**TASK TO CARRY OUT:** Both the line with "(_Dynamic_): Adds or" and the line with "(_Dynamic_): Returns the" in the records below must appear in the output, along with every line between them, exactly and with nothing added.

**DATA EXTRACTS:**
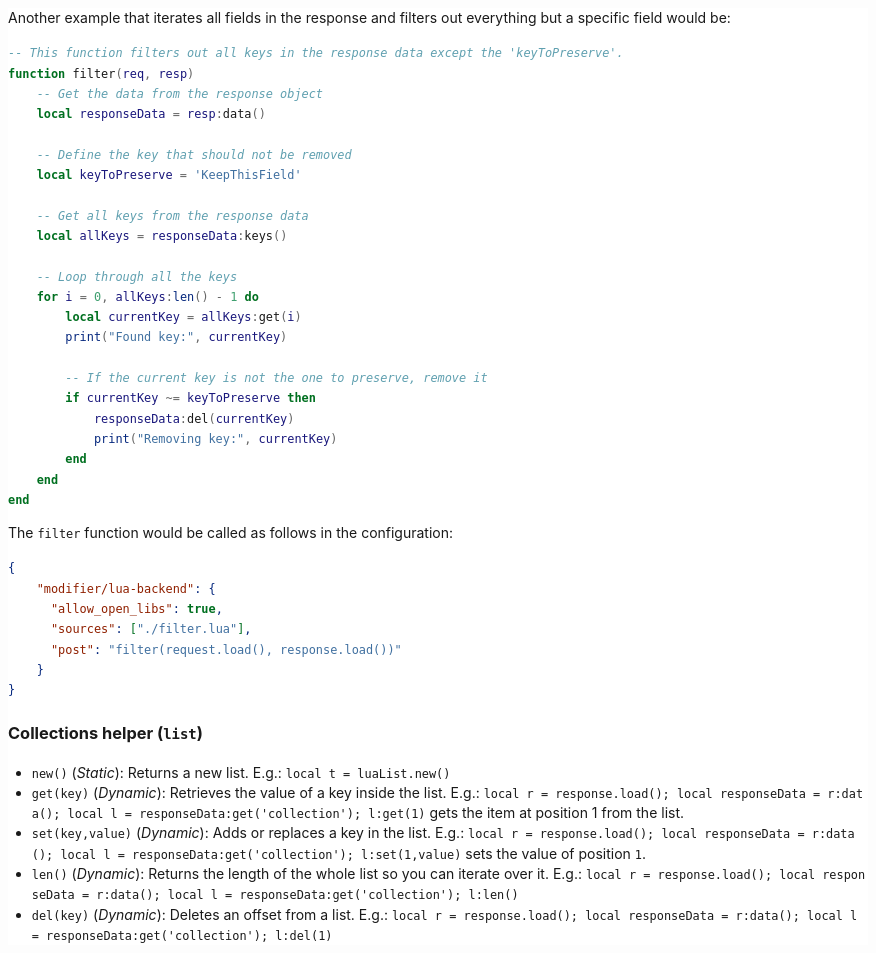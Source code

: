 
Another example that iterates all fields in the response and filters out everything but a specific field would be:

```lua
-- This function filters out all keys in the response data except the 'keyToPreserve'.
function filter(req, resp)
    -- Get the data from the response object
    local responseData = resp:data()

    -- Define the key that should not be removed
    local keyToPreserve = 'KeepThisField'

    -- Get all keys from the response data
    local allKeys = responseData:keys()

    -- Loop through all the keys
    for i = 0, allKeys:len() - 1 do
        local currentKey = allKeys:get(i)
        print("Found key:", currentKey)

        -- If the current key is not the one to preserve, remove it
        if currentKey ~= keyToPreserve then
            responseData:del(currentKey)
            print("Removing key:", currentKey)
        end
    end
end
```
The `filter` function would be called as follows in the configuration:

```json
{
    "modifier/lua-backend": {
      "allow_open_libs": true,
      "sources": ["./filter.lua"],
      "post": "filter(request.load(), response.load())"
    }
}
```

### Collections helper (`list`)

*   `new()` (_Static_): Returns a new list. E.g.: `local t = luaList.new()`
*   `get(key)` (_Dynamic_): Retrieves the value of a key inside the list. E.g.: `local r = response.load(); local responseData = r:data(); local l = responseData:get('collection'); l:get(1)` gets the item at position 1 from the list.
*   `set(key,value)` (_Dynamic_): Adds or replaces a key in the list. E.g.: `local r = response.load(); local responseData = r:data(); local l = responseData:get('collection'); l:set(1,value)` sets the value of position `1`.
*   `len()` (_Dynamic_): Returns the length of the whole list so you can iterate over it. E.g.: `local r = response.load(); local responseData = r:data(); local l = responseData:get('collection'); l:len()`
*   `del(key)` (_Dynamic_): Deletes an offset from a list. E.g.: `local r = response.load(); local responseData = r:data(); local l = responseData:get('collection'); l:del(1)`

**RESULT:**
*   `set(key,value)` (_Dynamic_): Adds or replaces a key in the list. E.g.: `local r = response.load(); local responseData = r:data(); local l = responseData:get('collection'); l:set(1,value)` sets the value of position `1`.
*   `len()` (_Dynamic_): Returns the length of the whole list so you can iterate over it. E.g.: `local r = response.load(); local responseData = r:data(); local l = responseData:get('collection'); l:len()`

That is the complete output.